> Task statement
Please copy, exactly as they appear below, the lines from the one containing "is greater than" through the one containing "If you want".

Top of Data records

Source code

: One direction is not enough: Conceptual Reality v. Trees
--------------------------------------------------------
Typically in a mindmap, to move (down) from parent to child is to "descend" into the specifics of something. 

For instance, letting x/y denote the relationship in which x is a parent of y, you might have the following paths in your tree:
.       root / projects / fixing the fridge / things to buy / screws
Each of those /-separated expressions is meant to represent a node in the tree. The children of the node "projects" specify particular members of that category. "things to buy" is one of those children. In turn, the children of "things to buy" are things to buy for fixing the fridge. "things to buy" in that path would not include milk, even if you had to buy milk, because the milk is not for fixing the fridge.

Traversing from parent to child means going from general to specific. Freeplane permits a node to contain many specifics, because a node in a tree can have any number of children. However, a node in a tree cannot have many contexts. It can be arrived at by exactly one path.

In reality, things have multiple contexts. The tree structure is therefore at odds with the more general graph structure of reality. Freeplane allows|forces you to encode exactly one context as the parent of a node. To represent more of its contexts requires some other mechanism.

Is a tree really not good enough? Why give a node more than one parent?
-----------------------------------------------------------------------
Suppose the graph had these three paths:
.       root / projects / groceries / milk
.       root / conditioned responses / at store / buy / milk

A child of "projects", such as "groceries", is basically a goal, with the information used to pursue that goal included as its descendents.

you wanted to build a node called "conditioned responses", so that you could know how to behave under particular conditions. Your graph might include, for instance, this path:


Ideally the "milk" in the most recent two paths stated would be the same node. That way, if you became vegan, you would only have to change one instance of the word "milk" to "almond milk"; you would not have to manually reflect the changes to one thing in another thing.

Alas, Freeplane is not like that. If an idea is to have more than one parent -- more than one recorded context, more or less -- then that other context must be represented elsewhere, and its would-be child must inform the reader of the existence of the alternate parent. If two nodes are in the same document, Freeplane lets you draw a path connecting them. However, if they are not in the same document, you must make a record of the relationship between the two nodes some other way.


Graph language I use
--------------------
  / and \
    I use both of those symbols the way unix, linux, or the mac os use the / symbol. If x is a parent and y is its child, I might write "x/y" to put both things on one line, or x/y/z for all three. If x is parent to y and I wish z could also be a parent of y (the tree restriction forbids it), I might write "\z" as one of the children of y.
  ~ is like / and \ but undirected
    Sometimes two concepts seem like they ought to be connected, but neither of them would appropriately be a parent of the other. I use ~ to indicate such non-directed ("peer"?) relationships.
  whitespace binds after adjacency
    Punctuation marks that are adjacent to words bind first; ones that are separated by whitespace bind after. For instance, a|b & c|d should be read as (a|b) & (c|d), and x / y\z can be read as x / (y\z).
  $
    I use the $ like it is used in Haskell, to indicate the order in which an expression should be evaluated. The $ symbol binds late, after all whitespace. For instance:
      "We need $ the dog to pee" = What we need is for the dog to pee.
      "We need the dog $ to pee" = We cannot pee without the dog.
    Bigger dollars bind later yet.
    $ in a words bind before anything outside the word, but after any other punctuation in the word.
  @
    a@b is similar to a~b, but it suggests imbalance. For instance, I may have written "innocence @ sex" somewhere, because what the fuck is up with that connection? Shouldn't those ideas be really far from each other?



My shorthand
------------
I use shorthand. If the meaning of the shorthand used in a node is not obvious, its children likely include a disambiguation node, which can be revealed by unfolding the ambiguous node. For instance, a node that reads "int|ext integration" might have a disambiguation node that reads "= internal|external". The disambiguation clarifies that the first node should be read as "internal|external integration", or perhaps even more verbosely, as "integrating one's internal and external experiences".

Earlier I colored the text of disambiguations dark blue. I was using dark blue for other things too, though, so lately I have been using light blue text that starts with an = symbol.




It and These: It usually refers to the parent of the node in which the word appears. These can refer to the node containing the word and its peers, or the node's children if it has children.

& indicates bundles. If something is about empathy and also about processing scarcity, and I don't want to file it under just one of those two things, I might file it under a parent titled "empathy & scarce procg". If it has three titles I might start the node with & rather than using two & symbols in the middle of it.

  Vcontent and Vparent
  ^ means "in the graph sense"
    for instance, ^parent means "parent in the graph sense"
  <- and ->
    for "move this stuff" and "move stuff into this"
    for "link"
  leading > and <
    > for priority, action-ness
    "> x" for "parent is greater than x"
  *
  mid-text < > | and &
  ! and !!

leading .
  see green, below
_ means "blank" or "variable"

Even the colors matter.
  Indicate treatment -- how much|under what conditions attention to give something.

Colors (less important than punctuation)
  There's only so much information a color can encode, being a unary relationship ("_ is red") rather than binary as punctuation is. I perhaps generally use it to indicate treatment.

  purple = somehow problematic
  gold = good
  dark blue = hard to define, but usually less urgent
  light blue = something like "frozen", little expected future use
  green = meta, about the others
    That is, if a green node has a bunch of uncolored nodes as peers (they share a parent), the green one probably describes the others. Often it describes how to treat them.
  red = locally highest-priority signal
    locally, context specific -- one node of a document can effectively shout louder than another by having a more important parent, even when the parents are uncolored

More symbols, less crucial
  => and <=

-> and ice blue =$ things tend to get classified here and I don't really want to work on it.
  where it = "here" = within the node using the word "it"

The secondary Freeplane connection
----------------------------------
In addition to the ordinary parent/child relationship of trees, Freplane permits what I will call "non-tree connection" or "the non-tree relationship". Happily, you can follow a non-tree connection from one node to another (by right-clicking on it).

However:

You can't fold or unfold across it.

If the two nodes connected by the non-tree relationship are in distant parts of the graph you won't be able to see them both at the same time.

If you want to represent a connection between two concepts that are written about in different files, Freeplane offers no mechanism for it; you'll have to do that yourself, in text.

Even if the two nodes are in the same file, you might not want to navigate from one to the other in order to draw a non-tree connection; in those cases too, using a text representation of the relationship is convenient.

Bottom of Data records

> Solution to this task
    "> x" for "parent is greater than x"
  *
  mid-text < > | and &
  ! and !!

leading .
  see green, below
_ means "blank" or "variable"

Even the colors matter.
  Indicate treatment -- how much|under what conditions attention to give something.

Colors (less important than punctuation)
  There's only so much information a color can encode, being a unary relationship ("_ is red") rather than binary as punctuation is. I perhaps generally use it to indicate treatment.

  purple = somehow problematic
  gold = good
  dark blue = hard to define, but usually less urgent
  light blue = something like "frozen", little expected future use
  green = meta, about the others
    That is, if a green node has a bunch of uncolored nodes as peers (they share a parent), the green one probably describes the others. Often it describes how to treat them.
  red = locally highest-priority signal
    locally, context specific -- one node of a document can effectively shout louder than another by having a more important parent, even when the parents are uncolored

More symbols, less crucial
  => and <=

-> and ice blue =$ things tend to get classified here and I don't really want to work on it.
  where it = "here" = within the node using the word "it"

The secondary Freeplane connection
----------------------------------
In addition to the ordinary parent/child relationship of trees, Freplane permits what I will call "non-tree connection" or "the non-tree relationship". Happily, you can follow a non-tree connection from one node to another (by right-clicking on it).

However:

You can't fold or unfold across it.

If the two nodes connected by the non-tree relationship are in distant parts of the graph you won't be able to see them both at the same time.

If you want to represent a connection between two concepts that are written about in different files, Freeplane offers no mechanism for it; you'll have to do that yourself, in text.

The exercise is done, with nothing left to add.